Normal: The semblance of things past, something familiar.

The winds blew up last night. Wild gusts coming out of the north where the fires are. I closed the doors and windows and slept with the fan on. In the morning, the smell of smoke was everywhere. I checked Facebook to see if my friend had posted. The fire was still far enough away that she and her partner hadn’t evacuated, but the winds had been dry, hot and intense.

When I imagined unwinding, I wasn’t thinking of 560 fires in California or 100,000 people evacuated from their homes. I wasn’t thinking of hundreds of thousands of deaths from the coronavirus or sorting machines systematically removed from postal facilities. I read in the news this morning that there’s a rare weather event building in the Gulf of New Mexico. Two tropical depressions that could become hurricanes. If they do, it will be the first time in history that the Gulf experiences two hurricanes at once. The town of Chauvin, Louisiana, is situated at the point where they are expected to overlap.

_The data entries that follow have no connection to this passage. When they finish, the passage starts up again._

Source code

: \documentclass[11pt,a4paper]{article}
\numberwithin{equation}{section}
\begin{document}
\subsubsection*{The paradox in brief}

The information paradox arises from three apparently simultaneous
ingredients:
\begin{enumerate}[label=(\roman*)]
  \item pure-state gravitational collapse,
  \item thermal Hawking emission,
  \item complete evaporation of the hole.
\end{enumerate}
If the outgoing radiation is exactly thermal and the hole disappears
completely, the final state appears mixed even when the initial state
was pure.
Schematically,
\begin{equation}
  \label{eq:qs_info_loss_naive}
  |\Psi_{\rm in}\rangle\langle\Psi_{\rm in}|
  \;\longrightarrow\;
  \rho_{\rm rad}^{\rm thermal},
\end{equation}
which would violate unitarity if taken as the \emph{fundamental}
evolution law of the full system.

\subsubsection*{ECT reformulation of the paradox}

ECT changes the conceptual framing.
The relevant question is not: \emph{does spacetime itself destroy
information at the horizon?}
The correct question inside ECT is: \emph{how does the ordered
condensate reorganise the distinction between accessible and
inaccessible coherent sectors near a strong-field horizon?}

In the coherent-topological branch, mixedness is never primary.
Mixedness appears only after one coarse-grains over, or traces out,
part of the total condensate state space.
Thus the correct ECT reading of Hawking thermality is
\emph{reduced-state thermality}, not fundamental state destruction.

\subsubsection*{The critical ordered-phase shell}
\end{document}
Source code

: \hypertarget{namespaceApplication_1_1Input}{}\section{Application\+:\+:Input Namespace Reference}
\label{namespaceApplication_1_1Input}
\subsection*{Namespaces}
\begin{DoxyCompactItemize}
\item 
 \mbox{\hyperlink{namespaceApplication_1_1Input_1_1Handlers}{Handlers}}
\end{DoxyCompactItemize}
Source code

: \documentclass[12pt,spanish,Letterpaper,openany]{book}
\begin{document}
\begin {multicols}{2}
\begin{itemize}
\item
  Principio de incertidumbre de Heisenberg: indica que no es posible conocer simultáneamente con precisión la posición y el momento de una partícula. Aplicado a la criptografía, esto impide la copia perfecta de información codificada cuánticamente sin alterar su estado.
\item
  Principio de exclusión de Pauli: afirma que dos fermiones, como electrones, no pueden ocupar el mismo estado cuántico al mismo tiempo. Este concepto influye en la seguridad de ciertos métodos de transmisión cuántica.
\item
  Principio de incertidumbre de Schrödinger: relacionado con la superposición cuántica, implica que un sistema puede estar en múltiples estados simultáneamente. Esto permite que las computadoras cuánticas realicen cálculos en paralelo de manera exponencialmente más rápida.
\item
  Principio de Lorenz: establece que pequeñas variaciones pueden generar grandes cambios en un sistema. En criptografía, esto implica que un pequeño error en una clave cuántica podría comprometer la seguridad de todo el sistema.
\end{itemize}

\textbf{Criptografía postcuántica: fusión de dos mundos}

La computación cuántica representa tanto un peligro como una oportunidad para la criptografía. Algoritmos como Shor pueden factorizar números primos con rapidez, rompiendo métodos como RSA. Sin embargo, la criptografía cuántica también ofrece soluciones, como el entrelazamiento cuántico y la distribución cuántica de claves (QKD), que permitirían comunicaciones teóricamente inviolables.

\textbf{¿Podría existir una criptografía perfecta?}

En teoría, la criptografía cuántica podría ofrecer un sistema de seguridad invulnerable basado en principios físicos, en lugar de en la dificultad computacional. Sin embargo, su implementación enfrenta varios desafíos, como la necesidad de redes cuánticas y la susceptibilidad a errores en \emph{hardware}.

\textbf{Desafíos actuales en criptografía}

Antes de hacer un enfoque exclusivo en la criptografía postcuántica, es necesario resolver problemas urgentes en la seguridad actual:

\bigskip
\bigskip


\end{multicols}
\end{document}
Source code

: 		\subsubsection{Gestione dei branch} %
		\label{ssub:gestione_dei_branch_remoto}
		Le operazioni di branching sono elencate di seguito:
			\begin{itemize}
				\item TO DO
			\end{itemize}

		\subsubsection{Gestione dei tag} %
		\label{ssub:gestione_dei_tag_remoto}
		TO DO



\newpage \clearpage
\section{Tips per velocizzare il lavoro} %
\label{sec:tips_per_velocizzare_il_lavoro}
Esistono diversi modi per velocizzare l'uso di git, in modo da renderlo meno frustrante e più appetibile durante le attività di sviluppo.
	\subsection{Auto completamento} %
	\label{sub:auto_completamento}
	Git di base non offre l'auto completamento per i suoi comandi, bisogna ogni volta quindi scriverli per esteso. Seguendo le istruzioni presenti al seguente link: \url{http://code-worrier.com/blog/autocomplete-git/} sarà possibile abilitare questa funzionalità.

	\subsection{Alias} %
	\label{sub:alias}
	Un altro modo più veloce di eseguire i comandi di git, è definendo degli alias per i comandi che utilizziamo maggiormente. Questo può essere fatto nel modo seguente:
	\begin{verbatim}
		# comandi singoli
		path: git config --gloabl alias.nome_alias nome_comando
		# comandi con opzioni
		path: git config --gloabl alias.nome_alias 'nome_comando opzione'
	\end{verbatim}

A doctor said an interesting thing to me once. We were discussing details of the aging process when she suggested a remedy. She relayed the statistics, degrees of efficacy and possible side effects. I asked if I could use the medication for just a short time and then stop. She paused for a moment and said, “Life moves in one direction.”

I’m experimenting this morning, moving my right hand clockwise in a circle and my left hand counter-clockwise, life’s forward movement and the unwinding. There’s an overlap where they meet, like a Venn Diagram. Chauvin, Louisiana. A place on a map with an arrow that says, “You are here.”